1930 |
Face à la stabilisation de la bureaucratie stalinienne, construire et souder une force fidèle au bolchévisme. |
Œuvres - novembre 1930
La crise française
Cher camarade Shachtman,
La crise latente au sein de la Ligue française est subitement devenue de nouveau aiguë et maintenant tout un chacun doit prendre position. Vous savez que Naville et Molinier nous ont rendu visite pendant quelque temps et que nous avons discuté de toutes les questions litigieuses plus que profondément et nous nous sommes mis d'accord à l'unanimité sur les mesures nécessaires. Naville était sûr qu'il aurait des problèmes avec nombre de camarades - particulièrement avec le camarade Rosmer - mais il était tout à fait prêt à surmonter ces obstacles avec les autres. Lors de son départ, ses derniers mots ont été une promesse tout à fait spontanée de conduire avec moi une correspondance ouverte et non diplomatique. Depuis son départ, il ne m'a pas écrit une seule ligne. Le second numéro du Bulletin International qu'ils avaient fait tous les trois ici et qui aurait dû sortir à Paris quelques jours plus tard, n'a pas encore été publié. Le Secrétariat Provisoire que nous avons constitué ensemble ne fonctionne pas parce que Naville le boycotte. En dépit de tous les essais de Molinier pour placer le travail en collaboration sur une base ferme, rien n'a abouti à cause de la continuelle résistance de Naville.

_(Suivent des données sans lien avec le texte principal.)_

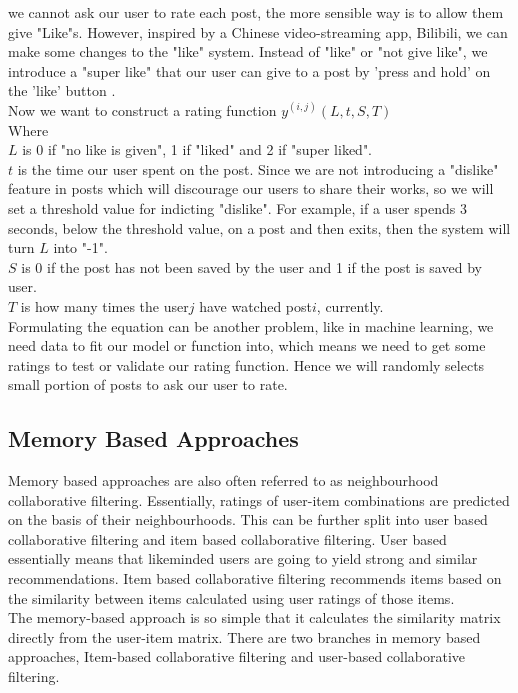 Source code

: we cannot ask our user to rate each post, the more sensible way is to allow them give "Like"s. However, inspired by a Chinese video-streaming app, Bilibili, we can make some changes to the "like" system. 
Instead of "like" or "not give like", we introduce a "super like" that our user can give to a post by 'press and hold' on the 'like' button .
\\Now we want to construct a rating function $y^{(i,j)}(L,t,S,T)$
\\Where
\\$L$ is 0 if "no like is given", 1 if "liked" and 2 if "super liked".
\\$t$ is the time our user spent on the post. Since we are not introducing a "dislike" feature in posts which will discourage our users to share their works,
 so we will set a threshold value for indicting "dislike". For example, if a user spends 3 seconds, below the threshold value, on a post and then exits, then the system will turn $L$ into "-1".
\\$S$ is 0 if the post has not been saved by the user and 1 if the post is saved by user.
\\$T$ is how many times the user$j$ have watched post$i$, currently.
\\Formulating the equation can be another problem, like in machine learning, we need data to fit our model or function into, which means we need to get some ratings to test or validate our rating function. 
Hence we will randomly selects small portion of posts to ask our user to rate.


\subsection{Memory Based Approaches}
Memory based approaches are also often referred to as neighbourhood collaborative filtering. Essentially, ratings of user-item combinations are predicted on the basis of their neighbourhoods. 
This can be further split into user based collaborative filtering and item based collaborative filtering. 
User based essentially means that likeminded users are going to yield strong and similar recommendations. Item based collaborative filtering recommends items based on the similarity between items calculated using user ratings of those items.
\\The memory-based approach is so simple that it calculates the similarity matrix directly from the user-item matrix. There are two branches in memory based approaches, Item-based collaborative filtering and user-based collaborative filtering.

Maintenant cette situation n'est pas purement, ou si vous voulez, n'est pas en dernière analyse un résultat de la mauvaise volonté de Naville; elle s'est plutôt produite à cause de nouvelles complications qui dépassent tout le reste. Vous connaissez par expérience la façon dont sont traitées à Paris les questions d'organisation. Vous-même, mon cher ami, avez également contribué quelque peu à cette organisation négligente tout en me reprochant de ne pas publier ma lettre circulaire par l'intermédiaire du Bulletin International et du secrétariat après la conférence d'avril à un moment où, en dépit de tous les efforts, on n'arrivait pas à susciter une vie internationale à Paris. Mais c'est juste une remarque incidente. Dans les questions françaises, le travail était organisé de façon aussi négligente, surtout dans le domaine le plus important - le travail syndical. Toute la tâche de propagation des idées communistes dans les syndicats avait été laissée au camarade Gourget sous sa propre responsabilité - pas de directives, pas de contrôle, pas de rapports réguliers. Dans des lettres à Rosmer, Naville et Gourget lui-même, j'ai à plusieurs reprises exprimé mon ahurissement devant cette façon de travailler et fait une propagande pressante mais infructueuse pour un travail collectif dans ce domaine très important. La base de me préoccupation était la façon du camarade Gourget d'aborder les choses et les gens. Il préfère une approche personnelle, diplomatique à une approche propagandiste de principe et si nécessaire à une éducation polémique. Je ne suis pas opposé à l'art de la diplomatie individuelle, mais elle ne peut remplacer le travail programmatique. C'est pour cette raison que je considérais le camarade Gourget comme d'une grande valeur en tant que membre d'une commission syndicale qui demeurerait naturellement entièrement sous le contrôle de la Ligue. Mais comme Naville, Rosmer et les autres protégeaient Gourget à cause de la lutte interne, ils n'ont pas trouvé d'occasion de remettre les choses sur les rails. Quand Naville m'a visité, j'ai souligné ce point critique et prédit que le caractère personnel de Gourget dans une situation de complète indépendance de la Ligue dans ce domaine très important du travail pouvait avoir de fâcheuses conséquences - ce qui s'est révélé le cas plus tôt que je ne l'avais imaginé.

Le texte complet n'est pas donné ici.